Zerodha co-founders, Nithin and Nikhil Kamath, are pushing for transformative changes at their company, with the goal of becoming a bank. In a discussion alongside Chief Technology Officer Kailash Nadh at Zerodha’s Bangalore office, the Kamaths addressed the pressing challenges facing their company and the broader Indian startup ecosystem.
Nikhil Kamath shared his frustrations regarding Zerodha’s attempts to secure a banking licence, which he views as essential for the company’s growth. “We’ve been struggling for a long time to maybe get a banking licence… we really want to be a bank, but we have tried over the last many years; we have not been allowed to,” he revealed in a podcast with CNBC-TV18.
The trio believes that diversification is crucial for Zerodha’s future, especially considering the evolving regulatory landscape.
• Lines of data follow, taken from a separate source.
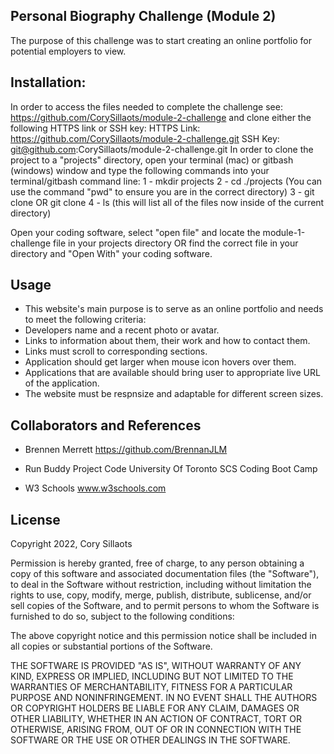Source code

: ## Personal Biography Challenge (Module 2)
The purpose of this challenge was to start creating an online portfolio for potential employers to view.

## Installation:
In order to access the files needed to complete the challenge see: https://github.com/CorySillaots/module-2-challenge and clone either the following HTTPS link or SSH key:
HTTPS Link: https://github.com/CorySillaots/module-2-challenge.git
SSH Key: git@github.com:CorySillaots/module-2-challenge.git
In order to clone the project to a "projects" directory, open your terminal (mac) or gitbash (windows) window and type the following commands into your terminal/gitbash command line:
1 - mkdir projects
2 - cd ./projects (You can use the command "pwd" to ensure you are in the correct directory)
3 - git clone <HTTPS link> OR git clone <SSH Key>
4 - ls (this will list all of the files now inside of the current directory)

Open your coding software, select "open file" and locate the module-1-challenge file in your projects directory OR find the correct file in your directory and "Open With" your coding software.

## Usage
- This website's main purpose is to serve as an online portfolio and needs to meet the following criteria:
- Developers name and a recent photo or avatar.
- Links to information about them, their work and how to contact them.
- Links must scroll to corresponding sections. 
- Application should get larger when mouse icon hovers over them.
- Applications that are available should bring user to appropriate live URL of the application.
- The website must be respnsize and adaptable for different screen sizes.

## Collaborators and References
- Brennen Merrett
    https://github.com/BrennanJLM

- Run Buddy Project Code
    University Of Toronto SCS Coding Boot Camp

- W3 Schools
    www.w3schools.com
## License
Copyright 2022, Cory Sillaots

Permission is hereby granted, free of charge, to any person obtaining a copy of this software and associated documentation files (the "Software"), to deal in the Software without restriction, including without limitation the rights to use, copy, modify, merge, publish, distribute, sublicense, and/or sell copies of the Software, and to permit persons to whom the Software is furnished to do so, subject to the following conditions:

The above copyright notice and this permission notice shall be included in all copies or substantial portions of the Software.

THE SOFTWARE IS PROVIDED "AS IS", WITHOUT WARRANTY OF ANY KIND, EXPRESS OR IMPLIED, INCLUDING BUT NOT LIMITED TO THE WARRANTIES OF MERCHANTABILITY, FITNESS FOR A PARTICULAR PURPOSE AND NONINFRINGEMENT. IN NO EVENT SHALL THE AUTHORS OR COPYRIGHT HOLDERS BE LIABLE FOR ANY CLAIM, DAMAGES OR OTHER LIABILITY, WHETHER IN AN ACTION OF CONTRACT, TORT OR OTHERWISE, ARISING FROM, OUT OF OR IN CONNECTION WITH THE SOFTWARE OR THE USE OR OTHER DEALINGS IN THE SOFTWARE.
Nikhil Kamath envisions Zerodha as “that financial institution which does not only broking but anything anybody might need in finance.”
Nikhil Kamath also addressed the climate of fear and uncertainty within the startup ecosystem, urging for collaboration among entrepreneurs, regulators and the government. “We are subject to regulators who we don’t really have any influence [with] or access to their decisions, who can reduce our revenues by 50 per cent in one day,” they remarked. “They can make us shut down.”
While acknowledging the positive aspects of Indian regulators, Nikhil Kamath warned against the pitfalls of excessive regulation. He likened the current regulatory environment to a classroom where strict rules stifle creativity. “In a classroom with 50 kids, where the teacher makes the rules and reprimands kids at will, will there be innovation coming out of those kids who are living in fear? Likely not.”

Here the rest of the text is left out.